Saturday matinees long ago let us escape from the ordinary world to the island of the Swiss Family Robinson or the mutinous decks of the Bounty. Why not, we thought, escape the usual fare here with Saturday matinees of our favorite photography films?

So we're pleased to present the 248th in our series of Saturday matinees today: Ralph Gibson.

It should probably be a book but this nearly 14-minute video features photographer Ralph Gibson talking about his own work, which has involved quite a few books since 1970.

He begins by explaining the difference between an ordinary narrative image like you (used to) see in the newspaper every day and a work of art. The difference, he says, is that the art photograph "remains available to a multitude of interpretations."

And it is the work of art he's after.

He attributes his early sense of tonality to the bright arc lights used in the Hollywood movies his father used to work on. That high contrast of burned out highlights and black shadows eliminated a lot of information from the image, he notes.

And it was that ability to exclude information that intrigued him.

It led to a shift in focus from tonality to composition. He started moving closer to his subject until he realized he was composing both what was in the frame and what was outside the frame. He was cropping life.

He came to dislike wide angle lenses because they include everything in the frame.

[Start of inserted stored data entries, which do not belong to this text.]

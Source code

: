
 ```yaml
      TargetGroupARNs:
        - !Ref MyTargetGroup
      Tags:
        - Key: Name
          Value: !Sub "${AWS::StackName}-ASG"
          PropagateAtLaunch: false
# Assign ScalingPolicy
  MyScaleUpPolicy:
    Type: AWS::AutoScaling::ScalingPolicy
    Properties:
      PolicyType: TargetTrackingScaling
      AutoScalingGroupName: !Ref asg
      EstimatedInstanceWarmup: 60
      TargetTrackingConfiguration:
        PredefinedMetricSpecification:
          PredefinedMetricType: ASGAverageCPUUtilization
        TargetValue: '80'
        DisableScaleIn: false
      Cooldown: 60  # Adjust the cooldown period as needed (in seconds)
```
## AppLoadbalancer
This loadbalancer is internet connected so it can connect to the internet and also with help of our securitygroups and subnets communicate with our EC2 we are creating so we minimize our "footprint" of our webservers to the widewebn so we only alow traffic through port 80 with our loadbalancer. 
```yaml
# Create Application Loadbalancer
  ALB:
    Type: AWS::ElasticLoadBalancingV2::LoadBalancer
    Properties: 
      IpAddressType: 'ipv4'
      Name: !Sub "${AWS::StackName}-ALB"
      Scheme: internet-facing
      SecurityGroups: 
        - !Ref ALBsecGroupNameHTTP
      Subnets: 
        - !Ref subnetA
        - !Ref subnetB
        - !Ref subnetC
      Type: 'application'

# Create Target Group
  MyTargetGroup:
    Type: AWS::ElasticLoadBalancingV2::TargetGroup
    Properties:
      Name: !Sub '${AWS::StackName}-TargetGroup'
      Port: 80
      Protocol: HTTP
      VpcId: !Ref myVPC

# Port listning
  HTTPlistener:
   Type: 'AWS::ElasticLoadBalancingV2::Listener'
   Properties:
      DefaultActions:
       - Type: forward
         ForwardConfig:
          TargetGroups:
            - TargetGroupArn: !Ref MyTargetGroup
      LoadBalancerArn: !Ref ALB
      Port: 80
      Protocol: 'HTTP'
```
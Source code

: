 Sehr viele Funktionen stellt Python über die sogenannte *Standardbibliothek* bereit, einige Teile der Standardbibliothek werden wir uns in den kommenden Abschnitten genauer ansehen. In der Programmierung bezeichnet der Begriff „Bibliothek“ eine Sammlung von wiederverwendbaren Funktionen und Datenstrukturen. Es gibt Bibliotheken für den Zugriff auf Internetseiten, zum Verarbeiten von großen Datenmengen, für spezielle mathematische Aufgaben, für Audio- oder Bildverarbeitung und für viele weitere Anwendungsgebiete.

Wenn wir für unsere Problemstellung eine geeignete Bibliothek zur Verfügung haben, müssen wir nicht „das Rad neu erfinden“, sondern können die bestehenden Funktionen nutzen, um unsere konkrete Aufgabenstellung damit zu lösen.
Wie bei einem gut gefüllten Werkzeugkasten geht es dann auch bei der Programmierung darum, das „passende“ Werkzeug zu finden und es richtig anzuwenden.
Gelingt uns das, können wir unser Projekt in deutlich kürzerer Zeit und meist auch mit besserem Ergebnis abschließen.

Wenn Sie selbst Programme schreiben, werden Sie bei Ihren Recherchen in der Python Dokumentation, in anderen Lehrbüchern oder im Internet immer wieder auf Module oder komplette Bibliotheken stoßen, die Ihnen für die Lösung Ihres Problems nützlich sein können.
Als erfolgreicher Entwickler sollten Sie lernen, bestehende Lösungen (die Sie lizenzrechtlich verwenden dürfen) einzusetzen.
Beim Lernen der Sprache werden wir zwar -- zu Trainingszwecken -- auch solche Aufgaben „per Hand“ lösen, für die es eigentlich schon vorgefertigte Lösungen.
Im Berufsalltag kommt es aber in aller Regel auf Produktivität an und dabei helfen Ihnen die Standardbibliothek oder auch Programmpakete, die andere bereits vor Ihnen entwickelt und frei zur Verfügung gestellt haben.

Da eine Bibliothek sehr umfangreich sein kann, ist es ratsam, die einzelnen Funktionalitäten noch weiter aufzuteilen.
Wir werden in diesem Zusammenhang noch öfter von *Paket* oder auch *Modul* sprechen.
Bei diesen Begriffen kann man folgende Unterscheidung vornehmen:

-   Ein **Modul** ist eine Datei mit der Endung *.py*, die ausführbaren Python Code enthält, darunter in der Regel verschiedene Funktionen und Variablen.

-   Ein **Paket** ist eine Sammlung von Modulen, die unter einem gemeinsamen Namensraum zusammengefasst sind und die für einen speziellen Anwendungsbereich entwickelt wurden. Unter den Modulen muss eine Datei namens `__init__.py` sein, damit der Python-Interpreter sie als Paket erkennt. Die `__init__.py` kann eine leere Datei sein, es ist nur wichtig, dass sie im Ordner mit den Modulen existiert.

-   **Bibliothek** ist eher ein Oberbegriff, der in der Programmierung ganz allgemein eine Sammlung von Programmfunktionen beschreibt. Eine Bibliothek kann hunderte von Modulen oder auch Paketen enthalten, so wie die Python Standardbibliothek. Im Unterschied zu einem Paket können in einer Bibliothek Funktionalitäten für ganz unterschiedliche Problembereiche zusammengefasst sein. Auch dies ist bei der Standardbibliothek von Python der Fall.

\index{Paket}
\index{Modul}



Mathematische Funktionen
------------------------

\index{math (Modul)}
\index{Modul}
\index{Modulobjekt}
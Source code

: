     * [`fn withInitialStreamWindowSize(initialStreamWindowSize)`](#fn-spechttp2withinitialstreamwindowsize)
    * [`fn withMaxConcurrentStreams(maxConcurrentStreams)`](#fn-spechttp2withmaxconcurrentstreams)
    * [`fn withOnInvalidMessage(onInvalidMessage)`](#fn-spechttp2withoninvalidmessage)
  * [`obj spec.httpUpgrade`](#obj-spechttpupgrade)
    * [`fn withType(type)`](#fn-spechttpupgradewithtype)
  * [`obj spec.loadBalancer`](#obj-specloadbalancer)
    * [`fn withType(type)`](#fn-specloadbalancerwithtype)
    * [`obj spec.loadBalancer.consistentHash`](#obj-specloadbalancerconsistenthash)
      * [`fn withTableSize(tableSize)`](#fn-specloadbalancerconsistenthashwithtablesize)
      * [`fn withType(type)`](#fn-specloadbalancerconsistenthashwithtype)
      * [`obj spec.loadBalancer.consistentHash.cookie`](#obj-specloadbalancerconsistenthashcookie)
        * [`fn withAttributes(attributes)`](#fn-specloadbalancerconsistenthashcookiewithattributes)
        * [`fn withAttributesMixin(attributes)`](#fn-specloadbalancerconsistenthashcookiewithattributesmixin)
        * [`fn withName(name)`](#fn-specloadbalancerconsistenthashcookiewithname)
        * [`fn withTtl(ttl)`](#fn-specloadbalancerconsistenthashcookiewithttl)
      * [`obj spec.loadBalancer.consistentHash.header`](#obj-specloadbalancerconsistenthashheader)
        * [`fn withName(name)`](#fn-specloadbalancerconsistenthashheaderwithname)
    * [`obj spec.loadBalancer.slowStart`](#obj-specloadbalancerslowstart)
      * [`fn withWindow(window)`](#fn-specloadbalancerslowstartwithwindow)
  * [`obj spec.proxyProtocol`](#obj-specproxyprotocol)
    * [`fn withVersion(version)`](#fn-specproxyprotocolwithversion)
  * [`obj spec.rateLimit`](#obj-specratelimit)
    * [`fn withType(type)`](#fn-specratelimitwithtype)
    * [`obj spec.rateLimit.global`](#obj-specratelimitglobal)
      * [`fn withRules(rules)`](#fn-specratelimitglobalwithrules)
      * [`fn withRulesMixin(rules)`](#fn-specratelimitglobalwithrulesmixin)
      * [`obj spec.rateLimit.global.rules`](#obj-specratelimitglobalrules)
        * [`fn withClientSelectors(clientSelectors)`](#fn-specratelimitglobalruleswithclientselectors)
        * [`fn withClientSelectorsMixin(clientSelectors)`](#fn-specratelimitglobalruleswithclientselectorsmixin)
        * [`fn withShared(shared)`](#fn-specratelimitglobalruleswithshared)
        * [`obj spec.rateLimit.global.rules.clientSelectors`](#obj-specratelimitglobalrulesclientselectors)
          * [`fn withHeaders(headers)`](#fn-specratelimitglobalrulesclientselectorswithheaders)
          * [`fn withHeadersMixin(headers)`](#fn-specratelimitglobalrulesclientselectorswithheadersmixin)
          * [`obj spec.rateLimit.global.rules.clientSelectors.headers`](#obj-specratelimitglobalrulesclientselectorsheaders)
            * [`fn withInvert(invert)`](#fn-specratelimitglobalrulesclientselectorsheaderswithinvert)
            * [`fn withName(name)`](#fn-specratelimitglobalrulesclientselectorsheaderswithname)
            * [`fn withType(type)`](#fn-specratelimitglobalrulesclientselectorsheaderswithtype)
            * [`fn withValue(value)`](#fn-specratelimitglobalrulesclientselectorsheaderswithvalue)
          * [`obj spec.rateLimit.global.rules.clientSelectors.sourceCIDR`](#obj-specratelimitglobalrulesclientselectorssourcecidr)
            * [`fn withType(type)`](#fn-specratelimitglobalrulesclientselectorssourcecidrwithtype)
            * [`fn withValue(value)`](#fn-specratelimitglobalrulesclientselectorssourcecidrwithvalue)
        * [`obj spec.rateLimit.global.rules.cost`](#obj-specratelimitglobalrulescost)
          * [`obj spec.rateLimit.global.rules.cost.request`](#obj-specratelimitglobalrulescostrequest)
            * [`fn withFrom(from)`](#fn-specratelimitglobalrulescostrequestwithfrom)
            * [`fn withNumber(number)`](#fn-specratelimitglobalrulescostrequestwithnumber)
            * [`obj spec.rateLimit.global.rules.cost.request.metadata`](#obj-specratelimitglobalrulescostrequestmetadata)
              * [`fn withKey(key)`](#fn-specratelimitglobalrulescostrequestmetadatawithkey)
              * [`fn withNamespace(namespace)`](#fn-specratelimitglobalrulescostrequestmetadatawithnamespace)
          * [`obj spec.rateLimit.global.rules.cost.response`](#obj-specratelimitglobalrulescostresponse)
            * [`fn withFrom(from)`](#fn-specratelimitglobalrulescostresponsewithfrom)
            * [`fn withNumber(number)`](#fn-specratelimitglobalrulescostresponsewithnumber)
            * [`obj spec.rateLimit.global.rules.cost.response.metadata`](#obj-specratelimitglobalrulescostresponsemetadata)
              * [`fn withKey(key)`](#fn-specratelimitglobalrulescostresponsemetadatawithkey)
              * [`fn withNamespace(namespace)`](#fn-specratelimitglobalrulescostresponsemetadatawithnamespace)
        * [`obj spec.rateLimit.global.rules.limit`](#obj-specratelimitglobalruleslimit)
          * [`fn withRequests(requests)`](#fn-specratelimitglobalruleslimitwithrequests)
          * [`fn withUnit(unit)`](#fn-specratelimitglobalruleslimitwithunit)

He came to dislike wide angle lenses because they include everything in the frame.

As he talks about the influences on and direction of his work, we see his photographs on the screen. It's a rich experience.

You can read more about those influences and that direction in The Surrealist Photos of Ralph Gibson, published earlier this year.

He's a marvelously articulate speaker informed by his effort to acquire a sense of European culture to expand what he describes as his American cowboy upbringing in Hollywood. It isn't an affection, though. It's the result of a life-long education.

But it's really the images that have an impact as he recounts the epic tale of moving from one artistic challenge to another.

Which has somehow led him to compose music for the last 20 years. It has opened up parts of his mind he would otherwise never inhabited, he says.

"Reality is to photography what melody is to music," he wrote in his autobiography. They both provide a means for him to explore about what interests him.

But don't mistake him for the passionate artist following his dream.

Ambivalence, he says, prevents him from repeating himself which, he adds, suggests you know what you are doing. And any artist who knows what he or she is doing, he concludes, is a fraud.